STUDY MATERIAL -
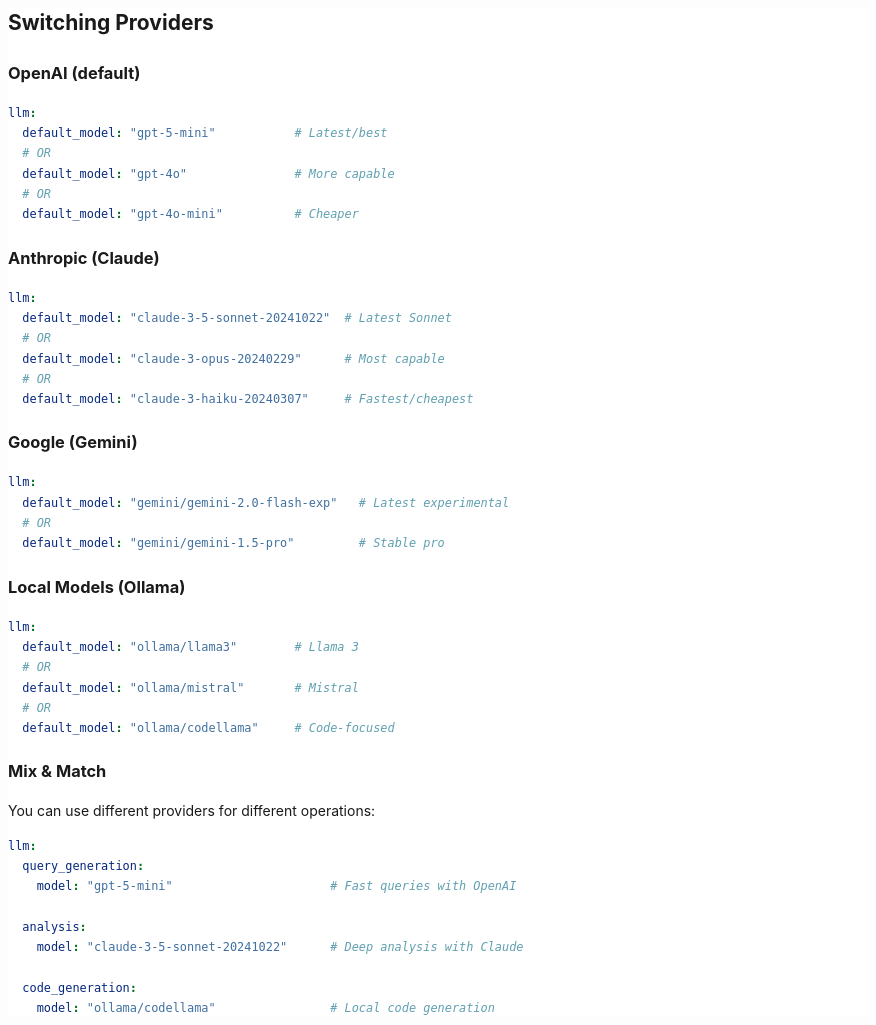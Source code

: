 ## Switching Providers

### OpenAI (default)
```yaml
llm:
  default_model: "gpt-5-mini"           # Latest/best
  # OR
  default_model: "gpt-4o"               # More capable
  # OR
  default_model: "gpt-4o-mini"          # Cheaper
```

### Anthropic (Claude)
```yaml
llm:
  default_model: "claude-3-5-sonnet-20241022"  # Latest Sonnet
  # OR
  default_model: "claude-3-opus-20240229"      # Most capable
  # OR
  default_model: "claude-3-haiku-20240307"     # Fastest/cheapest
```

### Google (Gemini)
```yaml
llm:
  default_model: "gemini/gemini-2.0-flash-exp"   # Latest experimental
  # OR
  default_model: "gemini/gemini-1.5-pro"         # Stable pro
```

### Local Models (Ollama)
```yaml
llm:
  default_model: "ollama/llama3"        # Llama 3
  # OR
  default_model: "ollama/mistral"       # Mistral
  # OR
  default_model: "ollama/codellama"     # Code-focused
```

### Mix & Match
You can use different providers for different operations:

```yaml
llm:
  query_generation:
    model: "gpt-5-mini"                      # Fast queries with OpenAI

  analysis:
    model: "claude-3-5-sonnet-20241022"      # Deep analysis with Claude

  code_generation:
    model: "ollama/codellama"                # Local code generation
```
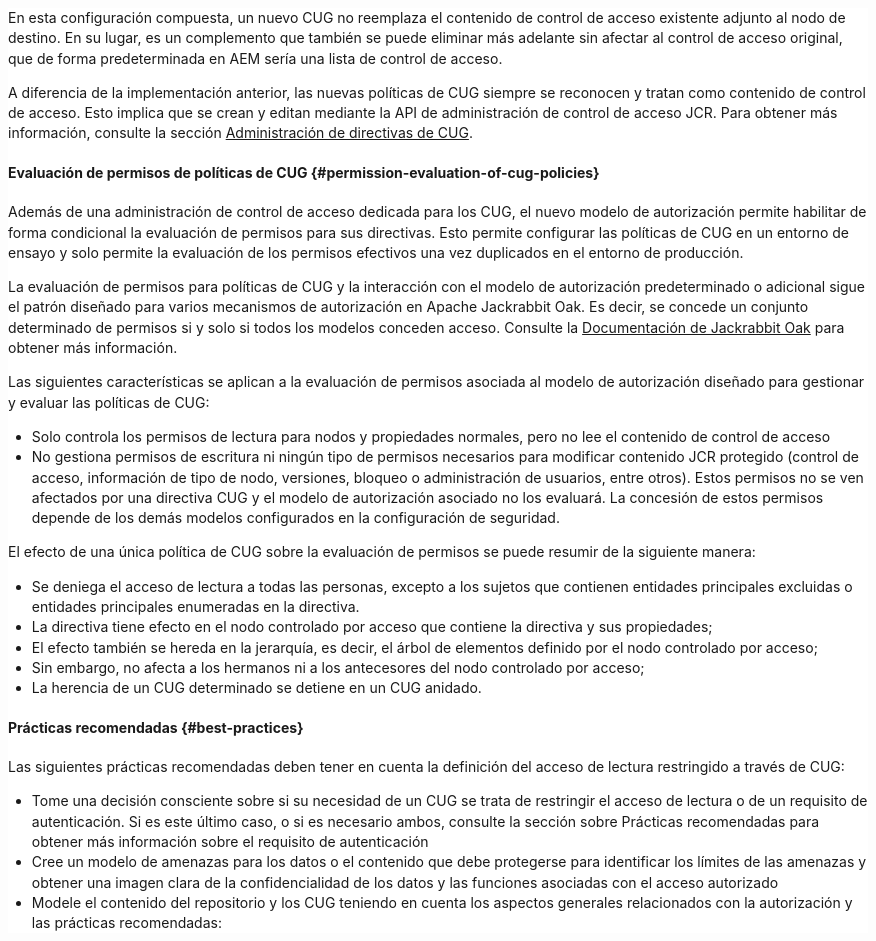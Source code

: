 En esta configuración compuesta, un nuevo CUG no reemplaza el contenido de control de acceso existente adjunto al nodo de destino. En su lugar, es un complemento que también se puede eliminar más adelante sin afectar al control de acceso original, que de forma predeterminada en AEM sería una lista de control de acceso.

A diferencia de la implementación anterior, las nuevas políticas de CUG siempre se reconocen y tratan como contenido de control de acceso. Esto implica que se crean y editan mediante la API de administración de control de acceso JCR. Para obtener más información, consulte la sección [Administración de directivas de CUG](#managing-cug-policies).

#### Evaluación de permisos de políticas de CUG {#permission-evaluation-of-cug-policies}

Además de una administración de control de acceso dedicada para los CUG, el nuevo modelo de autorización permite habilitar de forma condicional la evaluación de permisos para sus directivas. Esto permite configurar las políticas de CUG en un entorno de ensayo y solo permite la evaluación de los permisos efectivos una vez duplicados en el entorno de producción.

La evaluación de permisos para políticas de CUG y la interacción con el modelo de autorización predeterminado o adicional sigue el patrón diseñado para varios mecanismos de autorización en Apache Jackrabbit Oak. Es decir, se concede un conjunto determinado de permisos si y solo si todos los modelos conceden acceso. Consulte la [Documentación de Jackrabbit Oak](https://jackrabbit.apache.org/oak/docs/security/authorization/composite.html) para obtener más información.

Las siguientes características se aplican a la evaluación de permisos asociada al modelo de autorización diseñado para gestionar y evaluar las políticas de CUG:

* Solo controla los permisos de lectura para nodos y propiedades normales, pero no lee el contenido de control de acceso
* No gestiona permisos de escritura ni ningún tipo de permisos necesarios para modificar contenido JCR protegido (control de acceso, información de tipo de nodo, versiones, bloqueo o administración de usuarios, entre otros). Estos permisos no se ven afectados por una directiva CUG y el modelo de autorización asociado no los evaluará. La concesión de estos permisos depende de los demás modelos configurados en la configuración de seguridad.

El efecto de una única política de CUG sobre la evaluación de permisos se puede resumir de la siguiente manera:

* Se deniega el acceso de lectura a todas las personas, excepto a los sujetos que contienen entidades principales excluidas o entidades principales enumeradas en la directiva.
* La directiva tiene efecto en el nodo controlado por acceso que contiene la directiva y sus propiedades;
* El efecto también se hereda en la jerarquía, es decir, el árbol de elementos definido por el nodo controlado por acceso;
* Sin embargo, no afecta a los hermanos ni a los antecesores del nodo controlado por acceso;
* La herencia de un CUG determinado se detiene en un CUG anidado.

#### Prácticas recomendadas {#best-practices}

Las siguientes prácticas recomendadas deben tener en cuenta la definición del acceso de lectura restringido a través de CUG:

* Tome una decisión consciente sobre si su necesidad de un CUG se trata de restringir el acceso de lectura o de un requisito de autenticación. Si es este último caso, o si es necesario ambos, consulte la sección sobre Prácticas recomendadas para obtener más información sobre el requisito de autenticación
* Cree un modelo de amenazas para los datos o el contenido que debe protegerse para identificar los límites de las amenazas y obtener una imagen clara de la confidencialidad de los datos y las funciones asociadas con el acceso autorizado
* Modele el contenido del repositorio y los CUG teniendo en cuenta los aspectos generales relacionados con la autorización y las prácticas recomendadas:
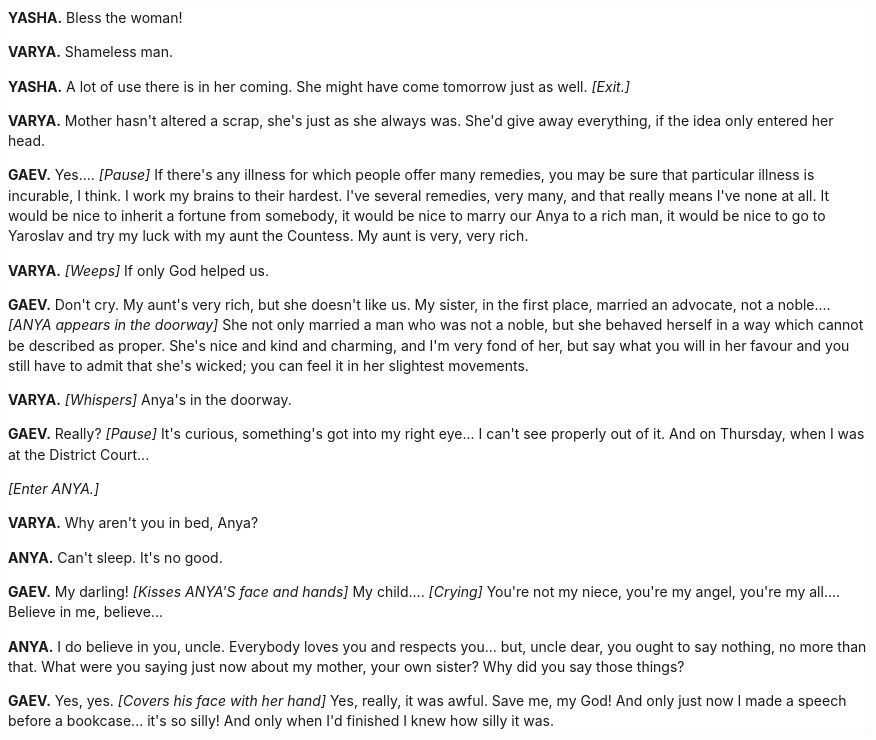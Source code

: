 **YASHA.**
Bless the woman!

**VARYA.**
Shameless man.

**YASHA.**
A lot of use there is in her coming. She might have come tomorrow just as well. _[Exit.]_

**VARYA.**
Mother hasn't altered a scrap, she's just as she always was. She'd give away everything, if the idea only entered her head.

**GAEV.**
Yes.... _[Pause]_ If there's any illness for which people offer many remedies, you may be sure that particular illness is incurable, I think. I work my brains to their hardest. I've several remedies, very many, and that really means I've none at all. It would be nice to inherit a fortune from somebody, it would be nice to marry our Anya to a rich man, it would be nice to go to Yaroslav and try my luck with my aunt the Countess. My aunt is very, very rich.

**VARYA.**
_[Weeps]_ If only God helped us.

**GAEV.**
Don't cry. My aunt's very rich, but she doesn't like us. My sister, in the first place, married an advocate, not a noble.... _[ANYA appears in the doorway]_ She not only married a man who was not a noble, but she behaved herself in a way which cannot be described as proper. She's nice and kind and charming, and I'm very fond of her, but say what you will in her favour and you still have to admit that she's wicked; you can feel it in her slightest movements.

**VARYA.**
_[Whispers]_ Anya's in the doorway.

**GAEV.**
Really? _[Pause]_ It's curious, something's got into my right eye... I can't see properly out of it. And on Thursday, when I was at the District Court...

_[Enter ANYA.]_

**VARYA.**
Why aren't you in bed, Anya?

**ANYA.**
Can't sleep. It's no good.

**GAEV.**
My darling! _[Kisses ANYA'S face and hands]_ My child.... _[Crying]_ You're not my niece, you're my angel, you're my all.... Believe in me, believe...

**ANYA.**
I do believe in you, uncle. Everybody loves you and respects you... but, uncle dear, you ought to say nothing, no more than that. What were you saying just now about my mother, your own sister? Why did you say those things?

**GAEV.**
Yes, yes. _[Covers his face with her hand]_ Yes, really, it was awful. Save me, my God! And only just now I made a speech before a bookcase... it's so silly! And only when I'd finished I knew how silly it was.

AIM OF THE TASK - Among the lines of the preceding listing, count those that contain the string "codellama"; state the count and nothing further.

PROBLEM SOLUTION - 2